Wednesday, June 10, 2015

The Price of a Football


“FIFA cannot sit by and see greed rule the football world. Nor shall we."

                                                             Joseph Blatter, to the Financial Times, 2005


Today I am writing about football, and I am calling it football and not soccer because the whole world calls it that way, and I am going to apply a majority-rules thing here. If not, ask John Cleese.

Football scandals used to involve players: the hand of God, Zidane’s head-butt, Rojas’s razor blade incident. These things will always be remembered and discussed among fans of any team. There were also the tragedies: Hillsborough, Heysel, and so on. Football is the biggest sport on Earth and its history is rich for good and for bad.

Yet it seems that in the past couple of years we have hit an all-time low, not at the hand of the players, , the fans, or even the leagues, but at those of the mother of all football organizations, FIFA itself.

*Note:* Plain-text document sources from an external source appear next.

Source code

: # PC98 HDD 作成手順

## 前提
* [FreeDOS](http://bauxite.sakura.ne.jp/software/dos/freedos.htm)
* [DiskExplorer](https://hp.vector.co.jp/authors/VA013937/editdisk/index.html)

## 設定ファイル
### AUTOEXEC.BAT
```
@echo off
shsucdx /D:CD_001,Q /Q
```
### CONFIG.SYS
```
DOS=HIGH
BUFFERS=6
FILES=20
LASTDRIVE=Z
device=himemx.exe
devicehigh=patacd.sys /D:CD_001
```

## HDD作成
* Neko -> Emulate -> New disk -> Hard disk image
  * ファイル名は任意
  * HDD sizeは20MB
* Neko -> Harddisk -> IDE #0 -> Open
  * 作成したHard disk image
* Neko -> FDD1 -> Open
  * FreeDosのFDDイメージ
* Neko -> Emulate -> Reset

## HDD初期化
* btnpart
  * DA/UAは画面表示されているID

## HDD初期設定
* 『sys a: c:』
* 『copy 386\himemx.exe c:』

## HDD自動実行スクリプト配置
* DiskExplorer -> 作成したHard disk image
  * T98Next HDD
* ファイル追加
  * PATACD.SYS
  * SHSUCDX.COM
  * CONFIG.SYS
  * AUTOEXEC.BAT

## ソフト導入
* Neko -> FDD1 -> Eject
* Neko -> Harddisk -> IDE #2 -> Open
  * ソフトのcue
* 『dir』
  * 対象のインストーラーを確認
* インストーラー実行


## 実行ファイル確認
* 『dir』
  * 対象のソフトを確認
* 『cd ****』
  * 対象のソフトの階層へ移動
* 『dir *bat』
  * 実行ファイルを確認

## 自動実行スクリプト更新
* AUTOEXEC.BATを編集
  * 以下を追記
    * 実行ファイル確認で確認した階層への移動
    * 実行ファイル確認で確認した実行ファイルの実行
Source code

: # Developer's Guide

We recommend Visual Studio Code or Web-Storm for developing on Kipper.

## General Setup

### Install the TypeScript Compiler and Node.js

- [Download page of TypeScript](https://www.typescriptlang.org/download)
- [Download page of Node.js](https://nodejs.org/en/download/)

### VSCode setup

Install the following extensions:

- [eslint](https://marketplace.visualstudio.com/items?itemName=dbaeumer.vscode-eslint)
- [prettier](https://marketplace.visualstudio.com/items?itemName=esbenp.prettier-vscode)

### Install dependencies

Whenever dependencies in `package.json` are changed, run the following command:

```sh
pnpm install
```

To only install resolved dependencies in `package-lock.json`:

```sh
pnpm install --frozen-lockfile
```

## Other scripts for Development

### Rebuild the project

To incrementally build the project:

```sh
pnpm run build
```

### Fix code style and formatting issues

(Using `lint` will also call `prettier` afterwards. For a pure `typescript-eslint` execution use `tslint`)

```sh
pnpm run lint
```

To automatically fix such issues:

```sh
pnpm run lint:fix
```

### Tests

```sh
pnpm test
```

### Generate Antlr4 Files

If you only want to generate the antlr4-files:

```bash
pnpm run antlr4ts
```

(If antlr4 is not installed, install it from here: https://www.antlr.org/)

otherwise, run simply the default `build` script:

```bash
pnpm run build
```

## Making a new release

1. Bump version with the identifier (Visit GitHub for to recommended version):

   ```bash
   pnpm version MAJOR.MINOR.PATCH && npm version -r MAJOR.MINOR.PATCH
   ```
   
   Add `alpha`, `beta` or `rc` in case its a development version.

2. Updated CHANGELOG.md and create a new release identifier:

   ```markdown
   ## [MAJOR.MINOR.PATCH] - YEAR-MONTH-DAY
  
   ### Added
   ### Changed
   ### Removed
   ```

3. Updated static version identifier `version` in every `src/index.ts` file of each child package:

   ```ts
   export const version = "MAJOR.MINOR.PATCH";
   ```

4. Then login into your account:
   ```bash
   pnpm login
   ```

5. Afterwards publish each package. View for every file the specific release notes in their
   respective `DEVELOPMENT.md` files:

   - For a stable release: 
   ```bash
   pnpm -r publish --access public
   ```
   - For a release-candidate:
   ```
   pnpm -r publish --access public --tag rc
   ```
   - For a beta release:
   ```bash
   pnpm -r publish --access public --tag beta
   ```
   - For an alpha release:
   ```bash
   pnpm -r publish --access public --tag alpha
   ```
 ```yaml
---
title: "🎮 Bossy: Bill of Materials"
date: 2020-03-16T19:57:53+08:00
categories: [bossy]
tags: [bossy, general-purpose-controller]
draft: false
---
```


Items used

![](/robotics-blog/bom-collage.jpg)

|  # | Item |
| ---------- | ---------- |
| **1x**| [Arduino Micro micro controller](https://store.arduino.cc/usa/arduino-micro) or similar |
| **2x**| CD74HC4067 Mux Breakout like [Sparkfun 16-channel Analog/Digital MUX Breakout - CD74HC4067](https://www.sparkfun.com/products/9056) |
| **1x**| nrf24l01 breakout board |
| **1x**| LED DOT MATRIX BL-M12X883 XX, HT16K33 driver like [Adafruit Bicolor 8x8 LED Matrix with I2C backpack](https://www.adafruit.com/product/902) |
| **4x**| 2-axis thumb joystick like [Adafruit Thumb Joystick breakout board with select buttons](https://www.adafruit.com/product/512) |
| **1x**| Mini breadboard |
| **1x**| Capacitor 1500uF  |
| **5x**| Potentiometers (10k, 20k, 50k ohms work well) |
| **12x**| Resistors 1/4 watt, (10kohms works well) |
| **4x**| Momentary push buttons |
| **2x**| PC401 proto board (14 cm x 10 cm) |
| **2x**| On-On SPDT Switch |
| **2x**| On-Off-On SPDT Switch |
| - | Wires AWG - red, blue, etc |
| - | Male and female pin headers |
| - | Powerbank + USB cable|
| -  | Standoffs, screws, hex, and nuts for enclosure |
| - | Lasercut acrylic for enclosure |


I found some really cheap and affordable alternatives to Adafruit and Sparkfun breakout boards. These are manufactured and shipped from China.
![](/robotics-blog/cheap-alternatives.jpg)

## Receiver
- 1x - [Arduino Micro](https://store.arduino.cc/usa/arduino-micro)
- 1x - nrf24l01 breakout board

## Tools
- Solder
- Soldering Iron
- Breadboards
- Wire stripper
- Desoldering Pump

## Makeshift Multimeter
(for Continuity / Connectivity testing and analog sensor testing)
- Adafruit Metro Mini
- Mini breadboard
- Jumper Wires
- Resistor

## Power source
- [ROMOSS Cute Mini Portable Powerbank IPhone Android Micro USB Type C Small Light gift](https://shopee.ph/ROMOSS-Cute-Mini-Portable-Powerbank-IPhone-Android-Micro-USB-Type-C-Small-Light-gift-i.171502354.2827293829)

You’ve all seen the news, even if you don’t follow the sport. The U.S. Department of Justice ordered the arrest of 14 people, 7 of which were FIFA Executive Committee members involved in a corruption, bribery and money laundering scheme involving the sale of votes for specific companies to win the marketing rights of large sports events in the past and near future. The other seven arrests were of executives of the marketing companies paid for those votes.

To explain a little better how the currently-charged scheme worked:

According to the investigation findings, executives of 3 sports marketing companies bribed executives of International Football Associations (which are under the direct wing of FIFA and part of their committees) in order to have their companies granted the rights to several tournaments in the Americas, dating from 1990 to 2016. The rights that the companies would earn include, but are not limited to: the rights to broadcast games, to use FIFA brands to sponsor the companies’ names, and the rights to merchandising for each event. A handful of these companies kept a monopoly of these tournaments by buying the FIFA officials for over 2 decades. Once they owned the rights, they would sell them out and make millions and millions in profits.

Their mistake was to transact their business in the United States.

If there’s one thing, we the people in the United States banking industry have learned since the September 2001 attacks, it’s that the U.S. government pays a lot of attention to the comings and goings of money. There are controls in place to detect illegal activity that absolutely nobody would ever imagine would be implemented. So, when the money for these bribes moved through the United States, the clerks of financial institutions were watching, noting, and informing, because that was their job.

Russia claims that these arrests are a poorly-disguised political response to the Ukrainian crisis. People in banking will laugh, deny with their heads; we know better.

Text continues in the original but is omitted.